Concerning recognition probe performance, we cannot avoid noting that this measure was not sensitive enough to show differences between memory systems, only a global effect of positive probes over negative ones. This is likely to be a consequence of the task, which was specifically designed to focus on processing measures, i.e., self-paced RT, rather than post-task measures, such as probe recognition [17]. Therefore, the absence of an effect at recognition is neither unexpected, nor particularly important to our current aims; these were focused primarily on sensitivity to small processing differences.

Interestingly, we did not observe notable differences between young-old and old-old adults, rather a global decline starting from 60 years old. However, we have to note that the oldest participants were much slower than the youngest old, although this difference did not reach statistical significance. Only at encoding did we observe a significant slowing in the oldest group, relative to the youngest.

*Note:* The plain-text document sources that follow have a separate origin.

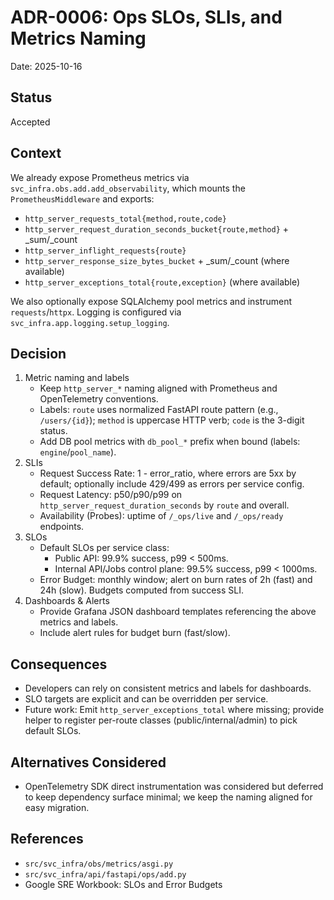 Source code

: # ADR-0006: Ops SLOs, SLIs, and Metrics Naming

Date: 2025-10-16

## Status
Accepted

## Context
We already expose Prometheus metrics via `svc_infra.obs.add.add_observability`, which mounts the `PrometheusMiddleware` and exports:
- `http_server_requests_total{method,route,code}`
- `http_server_request_duration_seconds_bucket{route,method}` + _sum/_count
- `http_server_inflight_requests{route}`
- `http_server_response_size_bytes_bucket` + _sum/_count (where available)
- `http_server_exceptions_total{route,exception}` (where available)

We also optionally expose SQLAlchemy pool metrics and instrument `requests`/`httpx`. Logging is configured via `svc_infra.app.logging.setup_logging`.

## Decision
1. Metric naming and labels
   - Keep `http_server_*` naming aligned with Prometheus and OpenTelemetry conventions.
   - Labels: `route` uses normalized FastAPI route pattern (e.g., `/users/{id}`); `method` is uppercase HTTP verb; `code` is the 3-digit status.
   - Add DB pool metrics with `db_pool_*` prefix when bound (labels: `engine`/`pool_name`).
2. SLIs
   - Request Success Rate: 1 - error_ratio, where errors are 5xx by default; optionally include 429/499 as errors per service config.
   - Request Latency: p50/p90/p99 on `http_server_request_duration_seconds` by `route` and overall.
   - Availability (Probes): uptime of `/_ops/live` and `/_ops/ready` endpoints.
3. SLOs
   - Default SLOs per service class:
     - Public API: 99.9% success, p99 < 500ms.
     - Internal API/Jobs control plane: 99.5% success, p99 < 1000ms.
   - Error Budget: monthly window; alert on burn rates of 2h (fast) and 24h (slow). Budgets computed from success SLI.
4. Dashboards & Alerts
   - Provide Grafana JSON dashboard templates referencing the above metrics and labels.
   - Include alert rules for budget burn (fast/slow).

## Consequences
- Developers can rely on consistent metrics and labels for dashboards.
- SLO targets are explicit and can be overridden per service.
- Future work: Emit `http_server_exceptions_total` where missing; provide helper to register per-route classes (public/internal/admin) to pick default SLOs.

## Alternatives Considered
- OpenTelemetry SDK direct instrumentation was considered but deferred to keep dependency surface minimal; we keep the naming aligned for easy migration.

## References
- `src/svc_infra/obs/metrics/asgi.py`
- `src/svc_infra/api/fastapi/ops/add.py`
- Google SRE Workbook: SLOs and Error Budgets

Our results show a difference between single memory contents and content-context bindings; speculatively, this difference might be taken to represent a difference between memory systems. As briefly mentioned in the introduction, WM and STM differ as to the type of operations that can be enacted on the to-be-studied material; that is, processes that are more or less active. In the light of our results, another important way to distinguish between these could be on the basis of the type of to-be-memorized information. In fact, traditional STM tasks are based on recall of isolated memory contents (see for instance, the classical span tasks), whereas WM is based more on manipulating memory associations, such as between adjacent contents or features, or between task modalities (such as complex span tasks or dual tasks, e.g., [23]. Indeed, it could be then argued that STM is memory for contents, whereas WM is memory for content-context bindings [11].

Therefore, we believe our results can contribute to further differentiation between these two memory systems, and analyzing their relative decline in aging. Indeed, our data show that when content-context binding is manipulated, there is a clear decline in aging. In contrast, when single contents are manipulated, no evidence of decline is shown. However, without doubt, further experimental evidence is needed to support this distinction.

In conclusion, our results contribute to analyzing different objects of updating, and potentially, to differentiate between memory systems and their selective impairment during aging. We found evidence that in updating, as in other memory processes, older adults are impaired in acting on contextual bindings, but not on single memory contents. Therefore, this process appears the best marker of memory age-related decline within the WM system, which crucially, also appears sensitive to memory load increase, selectively for an already-slowed system. That said, these results call for further evidence clarifying the specific nature of contextual binding, and contributing to fuller analysis of its core mechanisms.